[We received the following submission from Marcus H. Martins . He thought the LDS-GEMS subscribers would be interested in hearing about plans for a New Year's temple trip in Brazil. Tony is Marcus Martins' cousin. The sacrifice these Brazilian Saints are making is inspiring.]
The following is an edited version (and translation) of two e-mail messages received on December 24 and 28, 1997, from President Tony Martins Rodrigues, who lives in the city of Manaus, in the Amazon region of northern Brazil:
In Manaus the temperature is the opposite of yours, and we easily reach 104 degrees Fahrenheit. ...

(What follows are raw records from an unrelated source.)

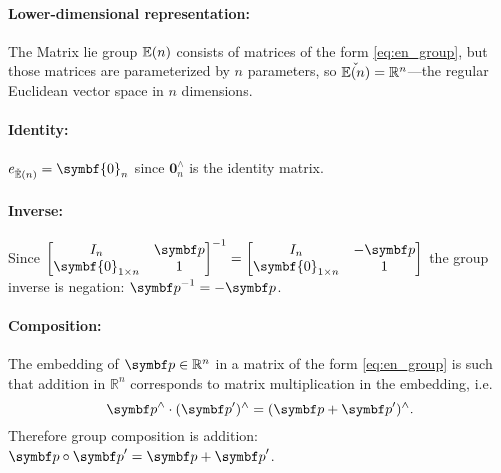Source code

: \paragraph{Lower-dimensional representation:} The Matrix lie group ${\mathbb{E}(n)}$ consists of matrices of the form \eqref{eq:en_group}, but those matrices are parameterized by $n$ parameters, so $\check{{\mathbb{E}(n)}} = \mathbb{R}^n$---the regular Euclidean vector space in $n$ dimensions.

\paragraph{Identity:} $\id_{\cEn} = \symbf{0}_n$ since $\symbf{0}_n^\wedge$ is the identity matrix.

\paragraph{Inverse:} Since $\begin{bmatrix}
    I_n & \bp \\ \symbf{0}_{1 \times n} & 1
  \end{bmatrix}^{-1} = \begin{bmatrix}
    I_n & -\bp \\ \symbf{0}_{1 \times n} & 1
  \end{bmatrix}$ the group inverse is negation: $\bp^{-1} = - \bp$.

\paragraph{Composition:} The embedding of $\bp \in \mathbb{R}^n$ in a matrix of the form \eqref{eq:en_group} is such that addition in $\mathbb{R}^n$ corresponds to matrix multiplication in the embedding, i.e.
\begin{equation}
  \bp^{\wedge} \cdot (\bp')^{\wedge} = (\bp + \bp')^{\wedge}.
\end{equation}
Therefore group composition is addition: $\bp \circ \bp' = \bp + \bp'$.

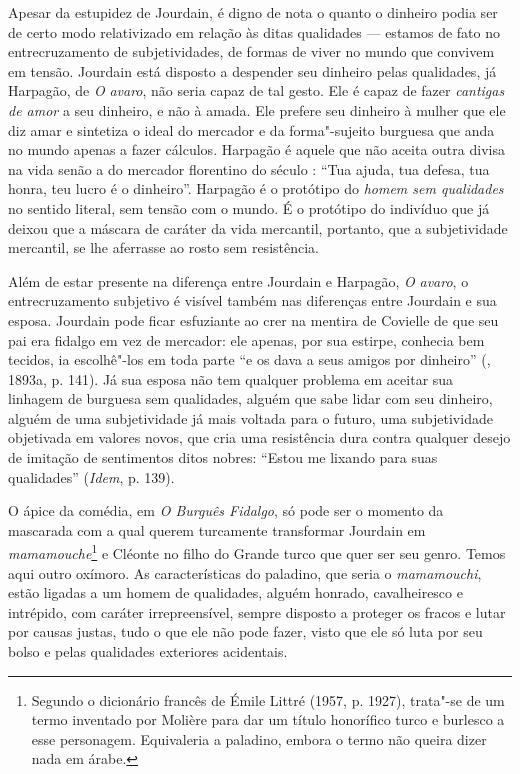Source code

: Apesar da estupidez de Jourdain, é digno de nota o quanto o dinheiro
podia ser de certo modo relativizado em relação às ditas qualidades ---
estamos de fato no entrecruzamento de subjetividades, de formas de viver
no mundo que convivem em tensão. Jourdain está disposto a despender seu
dinheiro pelas qualidades, já Harpagão, de \emph{O} \emph{avaro}, não
seria capaz de tal gesto. Ele é capaz de fazer \emph{cantigas de amor} a
seu dinheiro, e não à amada. Ele prefere seu dinheiro à mulher que ele
diz amar e sintetiza o ideal do mercador e da forma"-sujeito burguesa que
anda no mundo apenas a fazer cálculos. Harpagão é aquele que não aceita
outra divisa na vida senão a do mercador florentino do século : ``Tua
ajuda, tua defesa, tua honra, teu lucro é o dinheiro''. Harpagão é o
protótipo do \emph{homem sem qualidades} no sentido literal, sem tensão
com o mundo. É o protótipo do indivíduo que já deixou que a máscara de
caráter da vida mercantil, portanto, que a subjetividade mercantil, se
lhe aferrasse ao rosto sem resistência.

Além de estar presente na diferença entre Jourdain e Harpagão, \emph{O} \emph{avaro}, o
entrecruzamento subjetivo é visível também nas diferenças entre Jourdain
e sua esposa. Jourdain pode ficar esfuziante ao crer na mentira de
Covielle de que seu pai era fidalgo em vez de mercador: ele apenas, por
sua estirpe, conhecia bem tecidos, ia escolhê"-los em toda parte ``e os
dava a seus amigos por dinheiro'' (, 1893a, p. 141). Já sua
esposa não tem qualquer problema em aceitar sua linhagem de burguesa sem
qualidades, alguém que sabe lidar com seu dinheiro, alguém de uma
subjetividade já mais voltada para o futuro, uma subjetividade
objetivada em valores novos, que cria uma resistência dura contra
qualquer desejo de imitação de sentimentos ditos nobres: ``Estou me
lixando para suas qualidades'' (\emph{Idem}, p. 139).

O ápice da comédia, em \emph{O Burguês Fidalgo}, só pode ser o momento
da mascarada com a qual querem turcamente transformar Jourdain em
\emph{mamamouche}\footnote{Segundo o dicionário francês de Émile Littré
  (1957, p. 1927), trata"-se de um termo inventado por Molière para dar
  um título honorífico turco e burlesco a esse personagem. Equivaleria a
  paladino, embora o termo não queira dizer nada em árabe.} e Cléonte no
filho do Grande turco que quer ser seu genro. Temos aqui outro oxímoro.
As características do paladino, que seria o \emph{mamamouchi}, estão
ligadas a um homem de qualidades, alguém honrado, cavalheiresco e
intrépido, com caráter irrepreensível, sempre disposto a proteger os
fracos e lutar por causas justas, tudo o que ele não pode fazer, visto
que ele só luta por seu bolso e pelas qualidades exteriores acidentais.

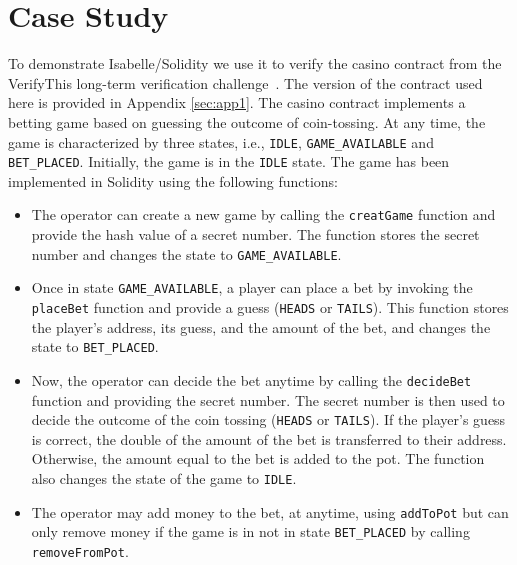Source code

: \documentclass[a4paper,UKenglish,cleveref, autoref, thm-restate]{oasics-v2021}
\begin{document}
\section{Case Study}
To demonstrate Isabelle/Solidity we use it to verify the casino contract from the VerifyThis long-term verification challenge~\cite{verifythis:casino}.
The version of the contract used here is provided in Appendix \ref{sec:app1}.
%
The casino contract implements a betting game based on guessing the outcome of coin-tossing.
%
At any time, the game is characterized by three states, i.e., \texttt{IDLE}, \texttt{GAME\_AVAILABLE} and \texttt{BET\_PLACED}.
%
Initially, the game is in the \texttt{IDLE} state.
%
The game has been implemented in Solidity using the following functions:
%
\begin{itemize}
\item The operator can create a new game by calling the \texttt{creatGame} function and provide the hash value of a secret number.
The function stores the secret number and changes the state to \texttt{GAME\_AVAILABLE}.
%
\item Once in state \texttt{GAME\_AVAILABLE}, a player can place a bet by invoking the \texttt{placeBet} function and provide a guess (\texttt{HEADS} or \texttt{TAILS}).
This function stores the player's address, its guess, and the amount of the bet, and changes the state to \texttt{BET\_PLACED}.
%
\item Now, the operator can decide the bet anytime by calling the \texttt{decideBet} function and providing the secret number.
The secret number is then used to decide the outcome of the coin tossing (\texttt{HEADS} or \texttt{TAILS}).
If the player's guess is correct, the double of the amount of the bet is transferred to their address.
Otherwise, the amount equal to the bet is added to the pot.
The function also changes the state of the game to \texttt{IDLE}.
%
\item The operator may add money to the bet, at anytime, using \texttt{addToPot} but can only remove money if the game is in not in state \texttt{BET\_PLACED} by calling \texttt{removeFromPot}.
\end{itemize}
%
%
\end{document}
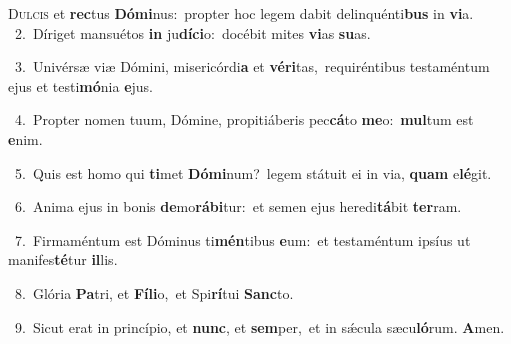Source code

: \lettrine{\initial\textcolor{\initialcolor}{D}}{ulcis} et \textbf{rec}\-tus \textbf{Dó}\-\textbf{mi}nus:~\star propter hoc legem dabit delinquénti\textbf{bus} in \textbf{vi}\-a.\\
{\numbfont\textcolor{\numbcolor}{~2.}}~Díriget mansuétos \textbf{in} ju\-\textbf{dí}\-\textbf{ci}o:~\star docébit mites \textbf{vi}\-as \textbf{su}\-as.\par
{\numbfont\textcolor{\numbcolor}{~3.}}~Univérsæ viæ Dómini, misericórdi\textbf{a} et \textbf{vé}\-\textbf{ri}tas,~\star requiréntibus testaméntum ejus et testi\-\textbf{mó}\-nia \textbf{e}\-jus.\par
{\numbfont\textcolor{\numbcolor}{~4.}}~Propter nomen tuum, Dómine, propitiáberis pec\-\textbf{cá}\-to \textbf{me}\-o:~\star \textbf{mul}\-tum est \textbf{e}\-nim.\par
{\numbfont\textcolor{\numbcolor}{~5.}}~Quis est homo qui \textbf{ti}\-met \textbf{Dó}\-\textbf{mi}num?~\star legem státuit ei in via, \textbf{quam} e\-\textbf{lé}\-git.\par
{\numbfont\textcolor{\numbcolor}{~6.}}~Anima ejus in bonis \textbf{de}\-mo\-\textbf{rá}\-\textbf{bi}tur:~\star et semen ejus heredi\-\textbf{tá}\-bit \textbf{ter}\-ram.\par
{\numbfont\textcolor{\numbcolor}{~7.}}~Firmaméntum est Dóminus ti\-\textbf{mén}\-tibus \textbf{e}\-um:~\star et testaméntum ipsíus ut manifes\-\textbf{té}\-tur \textbf{il}\-lis.\par
{\numbfont\textcolor{\numbcolor}{~8.}}~Glória \textbf{Pa}\-tri, et \textbf{Fí}\-\textbf{li}o,~\star et Spi\-\textbf{rí}\-tui \textbf{Sanc}\-to.\par
{\numbfont\textcolor{\numbcolor}{~9.}}~Sicut erat in princípio, et \textbf{nunc}\-, et \textbf{sem}\-per,~\star et in sǽcula sæcu\-\textbf{ló}\-rum. \textbf{A}\-men.\par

We are going to spend New Year's Eve aboard a boat. On Tuesday, December 30, we will depart to the Sao Paulo Temple by boat and bus, and we will arrive there on Monday, January 5.

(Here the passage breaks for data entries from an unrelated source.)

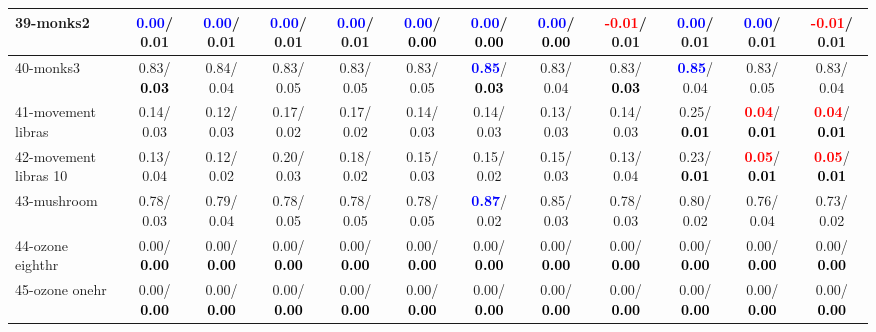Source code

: \begin{table}[h]
\begin{center}
{\begin{tabular}{lc|c|c|c|c|c|c|c|c|c|c}
39-monks2 & \textcolor{blue}{\textbf{  0.00}}/  0.01 & \textcolor{blue}{\textbf{  0.00}}/  0.01 & \textcolor{blue}{\textbf{  0.00}}/  0.01 & \textcolor{blue}{\textbf{  0.00}}/  0.01 & \textcolor{blue}{\textbf{  0.00}}/\textcolor{black}{\textbf{  0.00}} & \textcolor{blue}{\textbf{  0.00}}/\textcolor{black}{\textbf{  0.00}} & \textcolor{blue}{\textbf{  0.00}}/\textcolor{black}{\textbf{  0.00}} & \textcolor{red}{\textbf{ -0.01}}/  0.01 & \textcolor{blue}{\textbf{  0.00}}/  0.01 & \textcolor{blue}{\textbf{  0.00}}/  0.01 & \textcolor{red}{\textbf{ -0.01}}/  0.01 \\ \hline
40-monks3 &   0.83/\textcolor{black}{\textbf{  0.03}} &   0.84/  0.04 &   0.83/  0.05 &   0.83/  0.05 &   0.83/  0.05 & \textcolor{blue}{\textbf{  0.85}}/\textcolor{black}{\textbf{  0.03}} &   0.83/  0.04 &   0.83/\textcolor{black}{\textbf{  0.03}} & \textcolor{blue}{\textbf{  0.85}}/  0.04 &   0.83/  0.05 &   0.83/  0.04 \\
41-movement libras &   0.14/  0.03 &   0.12/  0.03 &   0.17/  0.02 &   0.17/  0.02 &   0.14/  0.03 &   0.14/  0.03 &   0.13/  0.03 &   0.14/  0.03 &   0.25/\textcolor{black}{\textbf{  0.01}} & \textcolor{red}{\textbf{  0.04}}/\textcolor{black}{\textbf{  0.01}} & \textcolor{red}{\textbf{  0.04}}/\textcolor{black}{\textbf{  0.01}} \\
42-movement libras 10 &   0.13/  0.04 &   0.12/  0.02 &   0.20/  0.03 &   0.18/  0.02 &   0.15/  0.03 &   0.15/  0.02 &   0.15/  0.03 &   0.13/  0.04 &   0.23/\textcolor{black}{\textbf{  0.01}} & \textcolor{red}{\textbf{  0.05}}/\textcolor{black}{\textbf{  0.01}} & \textcolor{red}{\textbf{  0.05}}/\textcolor{black}{\textbf{  0.01}} \\
43-mushroom &   0.78/  0.03 &   0.79/  0.04 &   0.78/  0.05 &   0.78/  0.05 &   0.78/  0.05 & \textcolor{blue}{\textbf{  0.87}}/  0.02 &   0.85/  0.03 &   0.78/  0.03 &   0.80/  0.02 &   0.76/  0.04 &   0.73/  0.02 \\
44-ozone eighthr &   0.00/\textcolor{black}{\textbf{  0.00}} &   0.00/\textcolor{black}{\textbf{  0.00}} &   0.00/\textcolor{black}{\textbf{  0.00}} &   0.00/\textcolor{black}{\textbf{  0.00}} &   0.00/\textcolor{black}{\textbf{  0.00}} &   0.00/\textcolor{black}{\textbf{  0.00}} &   0.00/\textcolor{black}{\textbf{  0.00}} &   0.00/\textcolor{black}{\textbf{  0.00}} &   0.00/\textcolor{black}{\textbf{  0.00}} &   0.00/\textcolor{black}{\textbf{  0.00}} &   0.00/\textcolor{black}{\textbf{  0.00}} \\
45-ozone onehr &   0.00/\textcolor{black}{\textbf{  0.00}} &   0.00/\textcolor{black}{\textbf{  0.00}} &   0.00/\textcolor{black}{\textbf{  0.00}} &   0.00/\textcolor{black}{\textbf{  0.00}} &   0.00/\textcolor{black}{\textbf{  0.00}} &   0.00/\textcolor{black}{\textbf{  0.00}} &   0.00/\textcolor{black}{\textbf{  0.00}} &   0.00/\textcolor{black}{\textbf{  0.00}} &   0.00/\textcolor{black}{\textbf{  0.00}} &   0.00/\textcolor{black}{\textbf{  0.00}} &   0.00/\textcolor{black}{\textbf{  0.00}} \\

\end{tabular}}
\end{center}
\end{table}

We will leave Manaus by boat around noon on Tuesday (Dec 30), sailing the Negro and Madeira rivers until we reach the city of Porto Velho four days later, on Saturday, January 3. We will leave Porto Velho by bus on that same day, arriving in Sao Paulo two days later, on the afternoon of Monday, January 5.

After resting that night we will start temple sessions in the early morning of Tuesday, January 6, and we will take turns going through sessions around the clock (24 hours) until Friday, January 9.

Then we will leave Sao Paulo at 8am on Saturday, January 10, arriving in Porto Velho two days later, on the evening of January 12. We will board the boat around 10 or 11pm that same night and sail upstream (a longer trip), reaching Manaus four or five days later, on January 16 or 17.

So, we will spend a total of nineteen days in our excursion: Ten days traveling by boat, four days by bus, and we will spend five days at the temple.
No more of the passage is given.